The product of 2.31 and 0.21 is 0.4851.
How to Calculate It by Hand
The simplest way to multiply two decimal numbers is to ignore the decimal points at first and multiply them as whole numbers. Treat 2.31 as 231 and 0.21 as 21, then multiply 231 × 21.
Break that into two smaller steps: 231 × 1 = 231, and 231 × 2 = 462. Since the 2 in 21 sits in the tens place, you shift it over to get 4,620. Add the two results together: 231 + 4,620 = 4,851.
Now place the decimal point. Count the total number of digits after the decimal in both original numbers: 2.31 has two decimal places, and 0.21 has two decimal places, giving you four total. Starting from the right side of 4851, count four digits to the left and place the decimal there. The result is 0.4851.
Why Decimal Placement Matters
This counting rule works because each decimal place represents a division by 10. Two decimal places in one factor and two in the other means the product has been divided by 10 a total of four times (10 × 10 × 10 × 10 = 10,000). Dividing 4,851 by 10,000 gives 0.4851. If you miscount by even one place, your answer is off by a factor of ten, which is why getting this step right is critical.
A Note on Significant Figures
In science or engineering contexts, the answer might be rounded. The rule for multiplication is that your result should have the same number of significant figures as the factor with the fewest. Both 2.31 and 0.21 have three significant figures, so the full answer of 0.4851 would round to 0.485 (three significant figures) in a lab report or technical calculation. For everyday math, sales tax, or currency conversions, 0.4851 is the exact and complete answer.

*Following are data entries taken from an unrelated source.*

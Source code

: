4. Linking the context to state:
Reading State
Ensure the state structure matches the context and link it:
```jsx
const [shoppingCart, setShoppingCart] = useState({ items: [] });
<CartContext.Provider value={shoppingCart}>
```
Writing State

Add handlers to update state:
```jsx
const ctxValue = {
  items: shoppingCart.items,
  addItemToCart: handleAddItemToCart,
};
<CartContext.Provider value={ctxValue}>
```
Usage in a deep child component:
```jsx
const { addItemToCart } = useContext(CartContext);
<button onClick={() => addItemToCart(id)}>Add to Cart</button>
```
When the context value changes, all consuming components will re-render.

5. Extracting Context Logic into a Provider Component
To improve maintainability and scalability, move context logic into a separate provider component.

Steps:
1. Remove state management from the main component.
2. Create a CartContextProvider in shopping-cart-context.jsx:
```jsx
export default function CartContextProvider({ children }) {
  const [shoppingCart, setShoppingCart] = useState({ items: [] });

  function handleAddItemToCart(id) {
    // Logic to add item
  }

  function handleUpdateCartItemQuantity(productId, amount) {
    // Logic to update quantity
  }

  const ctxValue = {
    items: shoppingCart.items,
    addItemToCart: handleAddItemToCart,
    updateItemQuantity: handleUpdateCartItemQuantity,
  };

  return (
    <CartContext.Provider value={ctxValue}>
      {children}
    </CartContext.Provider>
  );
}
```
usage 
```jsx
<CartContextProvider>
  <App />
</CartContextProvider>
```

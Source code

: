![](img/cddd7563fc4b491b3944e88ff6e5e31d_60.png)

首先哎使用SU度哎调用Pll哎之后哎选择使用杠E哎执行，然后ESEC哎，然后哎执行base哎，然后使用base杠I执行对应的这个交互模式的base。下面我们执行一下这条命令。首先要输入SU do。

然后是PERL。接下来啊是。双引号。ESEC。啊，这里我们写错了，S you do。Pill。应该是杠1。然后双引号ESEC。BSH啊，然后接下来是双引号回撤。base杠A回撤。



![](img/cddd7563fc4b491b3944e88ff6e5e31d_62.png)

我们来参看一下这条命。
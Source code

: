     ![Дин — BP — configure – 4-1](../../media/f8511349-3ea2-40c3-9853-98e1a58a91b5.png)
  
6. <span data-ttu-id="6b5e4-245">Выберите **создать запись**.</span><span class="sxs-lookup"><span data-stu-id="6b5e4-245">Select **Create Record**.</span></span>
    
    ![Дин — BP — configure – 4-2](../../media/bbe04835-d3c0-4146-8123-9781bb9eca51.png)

Where This Kind of Math Shows Up
Multiplying decimals is one of the most common operations in finance, tax calculation, and currency conversion. If you’re calculating a 21% rate on a value of 2.31 (dollars, euros, or any unit), 0.4851 is your result. These fields rely on exact decimal arithmetic rather than rounded approximations, because even tiny rounding errors can compound across thousands of transactions. That precision is the reason calculators and accounting software handle decimals carefully rather than converting them to binary, where fractions like 0.21 can’t be stored perfectly.